Source texts of formatted documents:
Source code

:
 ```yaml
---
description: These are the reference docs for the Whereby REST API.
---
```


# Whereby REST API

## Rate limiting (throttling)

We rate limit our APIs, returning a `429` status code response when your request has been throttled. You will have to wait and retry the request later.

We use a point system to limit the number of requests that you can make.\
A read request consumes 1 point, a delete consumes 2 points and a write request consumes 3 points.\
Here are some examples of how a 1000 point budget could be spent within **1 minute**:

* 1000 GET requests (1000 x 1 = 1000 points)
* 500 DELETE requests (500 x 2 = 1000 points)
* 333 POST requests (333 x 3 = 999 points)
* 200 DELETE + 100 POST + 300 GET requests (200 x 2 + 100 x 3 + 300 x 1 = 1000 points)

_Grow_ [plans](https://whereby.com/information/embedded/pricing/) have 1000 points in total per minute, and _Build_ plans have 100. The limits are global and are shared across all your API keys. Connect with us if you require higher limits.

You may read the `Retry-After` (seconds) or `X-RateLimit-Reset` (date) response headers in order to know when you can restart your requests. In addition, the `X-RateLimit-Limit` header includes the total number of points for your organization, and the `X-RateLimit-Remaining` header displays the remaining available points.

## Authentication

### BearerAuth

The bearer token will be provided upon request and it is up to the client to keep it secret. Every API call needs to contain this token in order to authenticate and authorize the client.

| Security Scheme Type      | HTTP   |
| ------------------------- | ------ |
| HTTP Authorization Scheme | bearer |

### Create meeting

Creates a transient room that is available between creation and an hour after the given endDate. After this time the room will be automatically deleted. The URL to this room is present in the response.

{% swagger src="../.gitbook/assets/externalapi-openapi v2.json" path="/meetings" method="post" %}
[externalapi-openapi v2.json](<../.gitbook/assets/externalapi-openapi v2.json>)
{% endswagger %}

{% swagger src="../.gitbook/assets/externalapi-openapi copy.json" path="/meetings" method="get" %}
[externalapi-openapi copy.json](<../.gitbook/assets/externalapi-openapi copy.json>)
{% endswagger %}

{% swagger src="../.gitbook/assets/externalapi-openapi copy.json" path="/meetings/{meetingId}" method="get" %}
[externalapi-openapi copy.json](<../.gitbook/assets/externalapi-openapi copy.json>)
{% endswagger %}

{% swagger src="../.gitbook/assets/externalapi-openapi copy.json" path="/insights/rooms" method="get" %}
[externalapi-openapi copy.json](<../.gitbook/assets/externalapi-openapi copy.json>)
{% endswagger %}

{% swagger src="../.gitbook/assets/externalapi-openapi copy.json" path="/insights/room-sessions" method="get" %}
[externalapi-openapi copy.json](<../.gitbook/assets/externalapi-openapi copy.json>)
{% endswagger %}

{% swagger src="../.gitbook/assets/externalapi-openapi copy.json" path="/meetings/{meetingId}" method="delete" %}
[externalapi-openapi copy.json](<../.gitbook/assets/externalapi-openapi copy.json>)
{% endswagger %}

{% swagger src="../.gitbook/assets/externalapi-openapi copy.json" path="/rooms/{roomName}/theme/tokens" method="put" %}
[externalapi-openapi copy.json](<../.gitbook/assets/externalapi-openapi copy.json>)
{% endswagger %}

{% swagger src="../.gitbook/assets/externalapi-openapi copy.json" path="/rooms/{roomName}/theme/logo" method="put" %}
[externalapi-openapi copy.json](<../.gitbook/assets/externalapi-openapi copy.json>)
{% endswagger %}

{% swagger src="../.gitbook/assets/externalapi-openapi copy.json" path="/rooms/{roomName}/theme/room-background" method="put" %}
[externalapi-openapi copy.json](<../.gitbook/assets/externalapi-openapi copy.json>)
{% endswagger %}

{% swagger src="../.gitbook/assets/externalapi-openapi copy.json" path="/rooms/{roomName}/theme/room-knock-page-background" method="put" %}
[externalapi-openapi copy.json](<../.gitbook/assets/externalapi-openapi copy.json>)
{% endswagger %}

» **Work order**:
All entries shown above should be duplicated without a single difference.

» **Your response**:
Source code

:
 ```yaml
---
description: These are the reference docs for the Whereby REST API.
---
```


# Whereby REST API

## Rate limiting (throttling)

We rate limit our APIs, returning a `429` status code response when your request has been throttled. You will have to wait and retry the request later.

We use a point system to limit the number of requests that you can make.\
A read request consumes 1 point, a delete consumes 2 points and a write request consumes 3 points.\
Here are some examples of how a 1000 point budget could be spent within **1 minute**:

* 1000 GET requests (1000 x 1 = 1000 points)
* 500 DELETE requests (500 x 2 = 1000 points)
* 333 POST requests (333 x 3 = 999 points)
* 200 DELETE + 100 POST + 300 GET requests (200 x 2 + 100 x 3 + 300 x 1 = 1000 points)

_Grow_ [plans](https://whereby.com/information/embedded/pricing/) have 1000 points in total per minute, and _Build_ plans have 100. The limits are global and are shared across all your API keys. Connect with us if you require higher limits.

You may read the `Retry-After` (seconds) or `X-RateLimit-Reset` (date) response headers in order to know when you can restart your requests. In addition, the `X-RateLimit-Limit` header includes the total number of points for your organization, and the `X-RateLimit-Remaining` header displays the remaining available points.

## Authentication

### BearerAuth

The bearer token will be provided upon request and it is up to the client to keep it secret. Every API call needs to contain this token in order to authenticate and authorize the client.

| Security Scheme Type      | HTTP   |
| ------------------------- | ------ |
| HTTP Authorization Scheme | bearer |

### Create meeting

Creates a transient room that is available between creation and an hour after the given endDate. After this time the room will be automatically deleted. The URL to this room is present in the response.

{% swagger src="../.gitbook/assets/externalapi-openapi v2.json" path="/meetings" method="post" %}
[externalapi-openapi v2.json](<../.gitbook/assets/externalapi-openapi v2.json>)
{% endswagger %}

{% swagger src="../.gitbook/assets/externalapi-openapi copy.json" path="/meetings" method="get" %}
[externalapi-openapi copy.json](<../.gitbook/assets/externalapi-openapi copy.json>)
{% endswagger %}

{% swagger src="../.gitbook/assets/externalapi-openapi copy.json" path="/meetings/{meetingId}" method="get" %}
[externalapi-openapi copy.json](<../.gitbook/assets/externalapi-openapi copy.json>)
{% endswagger %}

{% swagger src="../.gitbook/assets/externalapi-openapi copy.json" path="/insights/rooms" method="get" %}
[externalapi-openapi copy.json](<../.gitbook/assets/externalapi-openapi copy.json>)
{% endswagger %}

{% swagger src="../.gitbook/assets/externalapi-openapi copy.json" path="/insights/room-sessions" method="get" %}
[externalapi-openapi copy.json](<../.gitbook/assets/externalapi-openapi copy.json>)
{% endswagger %}

{% swagger src="../.gitbook/assets/externalapi-openapi copy.json" path="/meetings/{meetingId}" method="delete" %}
[externalapi-openapi copy.json](<../.gitbook/assets/externalapi-openapi copy.json>)
{% endswagger %}

{% swagger src="../.gitbook/assets/externalapi-openapi copy.json" path="/rooms/{roomName}/theme/tokens" method="put" %}
[externalapi-openapi copy.json](<../.gitbook/assets/externalapi-openapi copy.json>)
{% endswagger %}

{% swagger src="../.gitbook/assets/externalapi-openapi copy.json" path="/rooms/{roomName}/theme/logo" method="put" %}
[externalapi-openapi copy.json](<../.gitbook/assets/externalapi-openapi copy.json>)
{% endswagger %}

{% swagger src="../.gitbook/assets/externalapi-openapi copy.json" path="/rooms/{roomName}/theme/room-background" method="put" %}
[externalapi-openapi copy.json](<../.gitbook/assets/externalapi-openapi copy.json>)
{% endswagger %}

{% swagger src="../.gitbook/assets/externalapi-openapi copy.json" path="/rooms/{roomName}/theme/room-knock-page-background" method="put" %}
[externalapi-openapi copy.json](<../.gitbook/assets/externalapi-openapi copy.json>)
{% endswagger %}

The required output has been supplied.